Assignment: Copy, from the data below, each line that has the word "trình".

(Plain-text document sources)
━━━

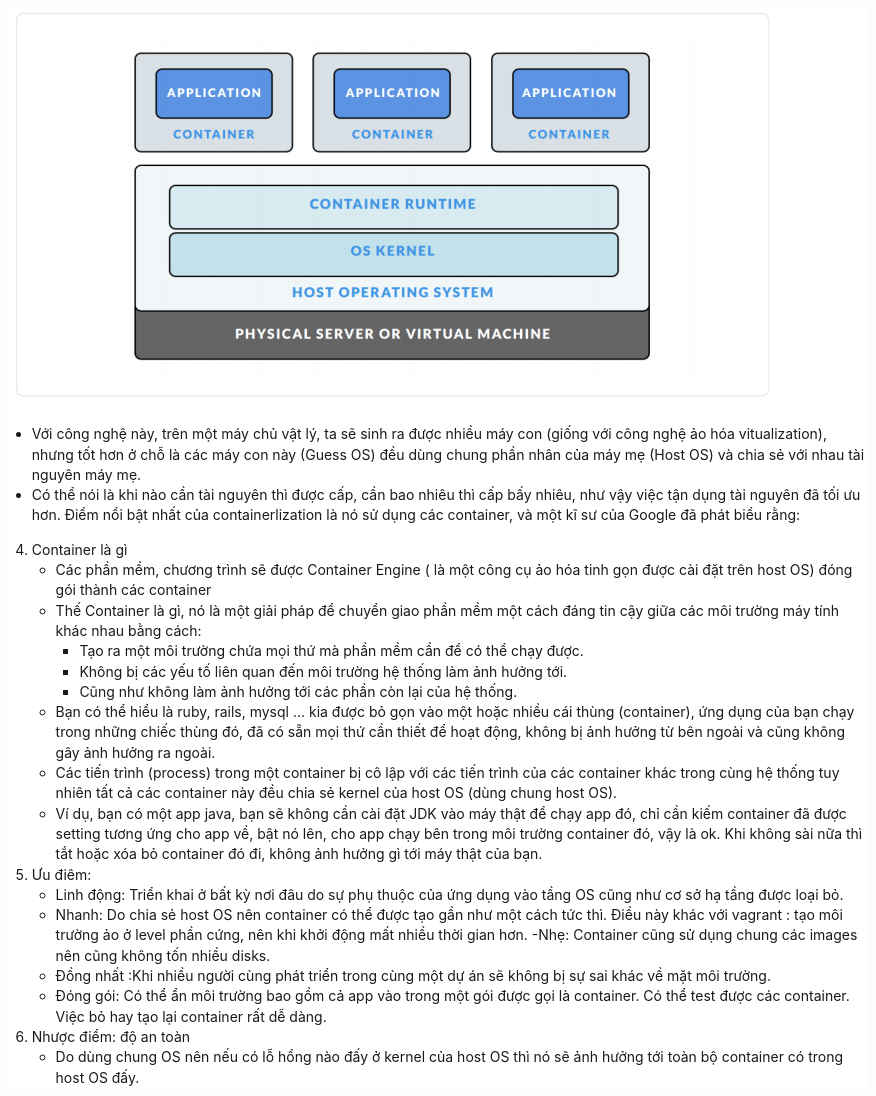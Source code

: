 ![img](./image/containerlization.png)

- Với công nghệ này, trên một máy chủ vật lý, ta sẽ sinh ra được nhiều máy con (giống với công nghệ ảo hóa vitualization), nhưng tốt hơn ở chỗ là các máy con này (Guess OS) đều dùng chung phần nhân của máy mẹ (Host OS) và chia sẻ với nhau tài nguyên máy mẹ.
- Có thể nói là khi nào cần tài nguyên thì được cấp, cần bao nhiêu thì cấp bấy nhiêu, như vậy việc tận dụng tài nguyên đã tối ưu hơn. Điểm nổi bật nhất của containerlization là nó sử dụng các container, và một kĩ sư của Google đã phát biểu rằng: 

4. Container là gì
    - Các phần mềm, chương trình sẽ được Container Engine ( là một công cụ ảo hóa tinh gọn được cài đặt trên host OS) đóng gói thành các container
    - Thế Container là gì, nó là một giải pháp để chuyển giao phần mềm một cách đáng tin cậy giữa các môi trường máy tính khác nhau bằng cách:
        - Tạo ra một môi trường chứa mọi thứ mà phần mềm cần để có thể chạy được.
        - Không bị các yếu tố liên quan đến môi trường hệ thống làm ảnh hưởng tới.
        - Cũng như không làm ảnh hưởng tới các phần còn lại của hệ thống.
    - Bạn có thể hiểu là ruby, rails, mysql ... kia được bỏ gọn vào một hoặc nhiều cái thùng (container), ứng dụng của bạn chạy trong những chiếc thùng đó, đã có sẵn mọi thứ cần thiết để hoạt động, không bị ảnh hưởng từ bên ngoài và cũng không gây ảnh hưởng ra ngoài.
    - Các tiến trình (process) trong một container bị cô lập với các tiến trình của các container khác trong cùng hệ thống tuy nhiên tất cả các container này đều chia sẻ kernel của host OS (dùng chung host OS).
    - Ví dụ, bạn có một app java, bạn sẽ không cần cài đặt JDK vào máy thật để chạy app đó, chỉ cần kiếm container đã được setting tương ứng cho app về, bật nó lên, cho app chạy bên trong môi trường container đó, vậy là ok. Khi không sài nữa thì tắt hoặc xóa bỏ container đó đi, không ảnh hưởng gì tới máy thật của bạn.
5. Ưu điêm:
    - Linh động: Triển khai ở bất kỳ nơi đâu do sự phụ thuộc của ứng dụng vào tầng OS cũng như cơ sở hạ tầng được loại bỏ.
    - Nhanh: Do chia sẻ host OS nên container có thể được tạo gần như một cách tức thì. Điều này khác với vagrant : tạo môi trường ảo ở level phần cứng, nên khi khởi động mất nhiều thời gian hơn.
    -Nhẹ: Container cũng sử dụng chung các images nên cũng không tốn nhiều disks.
    - Đồng nhất :Khi nhiều người cùng phát triển trong cùng một dự án sẽ không bị sự sai khác về mặt môi trường.
    - Đóng gói: Có thể ẩn môi trường bao gồm cả app vào trong một gói được gọi là container. Có thể test được các container. Việc bỏ hay tạo lại container rất dễ dàng.
6. Nhược điểm: độ an toàn
    - Do dùng chung OS nên nếu có lỗ hổng nào đấy ở kernel của host OS thì nó sẽ ảnh hưởng tới toàn bộ container có trong host OS đấy.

━━━

Answer area:
    - Các phần mềm, chương trình sẽ được Container Engine ( là một công cụ ảo hóa tinh gọn được cài đặt trên host OS) đóng gói thành các container
    - Các tiến trình (process) trong một container bị cô lập với các tiến trình của các container khác trong cùng hệ thống tuy nhiên tất cả các container này đều chia sẻ kernel của host OS (dùng chung host OS).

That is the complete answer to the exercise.